For a start, I need the boot to be at least 100mm longer. I know that is quite a demand, considering the car’s dimensions, but it wouldn’t need to affect the wheelbase. Although its short overhangs are an advantage during parking, it leaves a bit to be desired when it comes to boot space.

I carry bulky camera bags and because the rear wheel arches impinge on the internal space, I often resort to stowing some of my kit on the back seats. I usually carry only one passenger at most, but I can imagine the Tetris-style challenge a 2+3 family would have to endure when making, say, a trip to the beach.The height-adjustable boot floor would be useful but for the fact that my Renegade carries a full-sized spare alloy wheel in its lower cavity. I’d be very thankful of the spare if I ever had an emergency, but I can’t help but wonder if Jeep could have recessed it further to allow more depth and space in the boot.

Cabin noise really needs to be improved, too. At 70mph, it is one of the noisiest vehicles I’ve driven and I find I have to really crank up the stereo to drown out the road roar.

Also, although the tall, boxy frame allows a lot of light to pour into the cabin and enhances the sense of space, the amount of side-on glare you get on bright sunny days is off-putting. Neither the sunvisor nor sunglasses do much to help. I don’t understand why manufacturers can’t employ a roller-blind-style system that can be pulled down a bit further but folds away into the rooflining when not in use. No car driver needs a vanity mirror on a sunvisor because they have smartphone cameras.

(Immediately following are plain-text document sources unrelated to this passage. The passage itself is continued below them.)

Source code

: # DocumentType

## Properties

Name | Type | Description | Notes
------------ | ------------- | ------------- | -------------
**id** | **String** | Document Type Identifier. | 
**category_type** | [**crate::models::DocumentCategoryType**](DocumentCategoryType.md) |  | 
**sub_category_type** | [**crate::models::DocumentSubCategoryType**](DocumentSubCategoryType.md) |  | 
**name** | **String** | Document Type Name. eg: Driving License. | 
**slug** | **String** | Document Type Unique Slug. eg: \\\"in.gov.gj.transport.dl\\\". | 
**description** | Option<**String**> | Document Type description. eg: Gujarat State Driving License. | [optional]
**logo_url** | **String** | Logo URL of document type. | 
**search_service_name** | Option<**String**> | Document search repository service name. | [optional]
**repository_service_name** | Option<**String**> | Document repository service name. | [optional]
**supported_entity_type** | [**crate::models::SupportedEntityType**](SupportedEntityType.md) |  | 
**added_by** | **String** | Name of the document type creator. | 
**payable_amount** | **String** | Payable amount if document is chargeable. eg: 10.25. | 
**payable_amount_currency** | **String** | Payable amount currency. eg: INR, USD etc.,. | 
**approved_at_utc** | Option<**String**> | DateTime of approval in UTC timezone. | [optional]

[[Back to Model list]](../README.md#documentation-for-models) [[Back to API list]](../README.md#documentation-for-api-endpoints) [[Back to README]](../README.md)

The Renegade’s powertrain could also do with more refinement when the car is idling at junctions and traffic lights. If the stop/start system doesn’t engage and you wait with your foot on the brake, the car vibrates and feels like it is trying to lurch forward like an over-eager Jack Russell straining against a leash.


Price £28,595 Price as tested £30,460 Economy 38.4mpg Faults Forward Collision Warning system (now fixed) Expenses None Mileage 12,045


After my most recent report about the disabled Forward Collision Warning (FCW) system needing repairs following an impact with a pheasant, our Renegade has been back to Jeep HQ to be fixed. The autonomous emergency braking sensor was replaced at a cost of £526.23, not including a day’s labour.

I must correct something that I was told by a Jeep dealer representative: there isn’t just one ‘master’ technician in the UK with the training to repair FCW systems. It is, though, a more niche repair, but only because the technical kit needed to calibrate the system is very specialised.

There’s no doubt that safety is paramount and any technology that can prevent collisions or injuries should certainly be fitted to as many cars as possible – and not just as optional extras. However, the cost of repairs can be extremely high.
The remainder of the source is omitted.